Primary LanguageMATLABApache License 2.0Apache-2.0

image

MeanCut: A Greedy-Optimized Graph Clustering via Path-based Similarity and Degree Descent Criterion

We propose a novel graph clustering algorithm. Our key contribution lies in developing an single-cluster-oriented graph cut function MeanCut and leveraging the degree descent criterion to greedily optimize MeanCut. It is theoretically proved that the degree descent criterion guarantees the global optimality under the premise of path-based similarity and predefined assumptions. Credit to the density gradient factor (DGF), MeanCut enables the effective separation of weakly connected clusters. A fast approximate maximum spanning tree (FastMST) improves the time efficiency of MST generation using a KNN-based sparse graph. The experimental results demonstrated that MeanCut presents distinct advantages in clustering accuracy, parameter robustness, and time scalability and exhibits remarkable potentials for downstream tasks.

image

How To Run

Download the code and run the 'main' file in the 'MeanCut' file. To be noted, the Deep Learning Toolbox should be installed in MATLAB before running the application of Face Recognition.

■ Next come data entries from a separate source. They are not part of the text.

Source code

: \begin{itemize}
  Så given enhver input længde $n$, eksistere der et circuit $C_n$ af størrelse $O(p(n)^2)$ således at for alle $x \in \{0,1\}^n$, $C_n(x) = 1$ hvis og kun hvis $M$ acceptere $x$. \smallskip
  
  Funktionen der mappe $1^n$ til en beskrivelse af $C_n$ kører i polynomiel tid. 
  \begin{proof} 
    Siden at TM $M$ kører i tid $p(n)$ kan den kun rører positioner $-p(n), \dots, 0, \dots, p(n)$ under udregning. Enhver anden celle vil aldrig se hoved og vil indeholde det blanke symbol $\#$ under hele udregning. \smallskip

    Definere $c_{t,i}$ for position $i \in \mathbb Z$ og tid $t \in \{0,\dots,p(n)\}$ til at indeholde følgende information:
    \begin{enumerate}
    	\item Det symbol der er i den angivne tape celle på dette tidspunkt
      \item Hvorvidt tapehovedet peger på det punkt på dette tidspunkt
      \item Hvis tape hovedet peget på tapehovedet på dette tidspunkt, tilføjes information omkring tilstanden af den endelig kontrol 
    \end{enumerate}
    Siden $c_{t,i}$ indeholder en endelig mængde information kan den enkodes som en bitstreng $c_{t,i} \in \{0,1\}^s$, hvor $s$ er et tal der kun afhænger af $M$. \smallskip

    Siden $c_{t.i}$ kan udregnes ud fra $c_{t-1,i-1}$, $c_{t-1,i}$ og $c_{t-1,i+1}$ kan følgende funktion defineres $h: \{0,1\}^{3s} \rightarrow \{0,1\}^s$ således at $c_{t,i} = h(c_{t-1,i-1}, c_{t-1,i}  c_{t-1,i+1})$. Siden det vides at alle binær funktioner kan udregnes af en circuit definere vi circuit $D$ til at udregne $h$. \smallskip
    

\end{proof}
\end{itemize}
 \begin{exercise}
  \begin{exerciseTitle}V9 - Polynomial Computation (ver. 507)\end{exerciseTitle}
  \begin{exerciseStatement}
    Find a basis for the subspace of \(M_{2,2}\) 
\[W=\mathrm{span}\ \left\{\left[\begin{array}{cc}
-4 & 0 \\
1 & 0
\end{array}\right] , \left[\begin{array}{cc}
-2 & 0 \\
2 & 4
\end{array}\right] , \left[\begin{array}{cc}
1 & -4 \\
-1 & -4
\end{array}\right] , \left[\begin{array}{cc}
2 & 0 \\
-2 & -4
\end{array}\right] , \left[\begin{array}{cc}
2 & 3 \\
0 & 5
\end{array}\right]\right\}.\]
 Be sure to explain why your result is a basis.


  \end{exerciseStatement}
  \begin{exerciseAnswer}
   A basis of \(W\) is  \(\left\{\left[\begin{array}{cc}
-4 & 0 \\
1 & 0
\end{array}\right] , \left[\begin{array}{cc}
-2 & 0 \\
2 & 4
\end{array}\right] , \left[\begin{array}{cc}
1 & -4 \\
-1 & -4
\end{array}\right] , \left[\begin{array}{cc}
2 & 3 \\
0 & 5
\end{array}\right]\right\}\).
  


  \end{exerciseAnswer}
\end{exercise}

The 'meancut' function provides multiple hyperparameters for user configuration as follows

function [cluster] = meancut (X, varargin)
%   This is a novel spectal clustering algorithm based on path similarity and degree descent criterion. 
%   This function returns cluster labels of the N by D matrix X. Each row in X represents an observation.
% 
%   Parameters are: 
% 
%   'k1'           - A non-negative integer specifying the number of nearest neighbors for DGF. 
%                    It must be smaller than N.
%                    Default: 20
%   'k2'           - A non-negative integer specifying the number of nearest neighbors for MST. 
%                    It must be smaller than N.
%                    Default: 20
%   'ratio'        - A positive scalar in [0,1] specifying the percentile of the number of boudanry 
%                    points to the total number of points. 
%                    Default: 0
%   'Embed'        - Logical scalar. If true, project X with more than 5000 samples and 50 features
%                    into a lower-dimensional space. 
%                    Default: True
%   'Normalize'    - Logical scalar. If true, scale X using min-max normalization. If features in 
%                    X are on different scales, 'Normalize' should be set to true because the clustering 
%                    process is based on nearest neighbors and features with large scales can override 
%                    the contribution of features with small scales. 
%                    Default: True
%   'Noise'        - A non-negative integer specifying the threshold of a noisy cluster.
%                    Default: 0
%   'Kernel'       - Kernel function.
%                    Default: 'Laplacian'
%   'Bandwidth'    - A positive scalar specifying the bandwidth of the kernel function.
%                    Default: 2

The 'main.m' file provides an example

% Input the data
clear;
data = textread('Synthetic Datasets\DS1.txt');
[~, m] = size(data);
X = data(:, 1:m-1);
ref = data(:, m);

% Perform the MeanCut algorithm
% DS6, DS7, DS8: k1 = 20; ratio=0.2, 0.7, 0.3;
cluster = meancut(X);

% Evaluate the clustering accuracy
addpath ClusterEvaluation
[ACC, NMI, ARI, Fscore, JI, RI] = ClustEval(ref, cluster);

% Plot the clustering results
plotcluster2(X, cluster);

License

This project is covered under the Apache 2.0 License.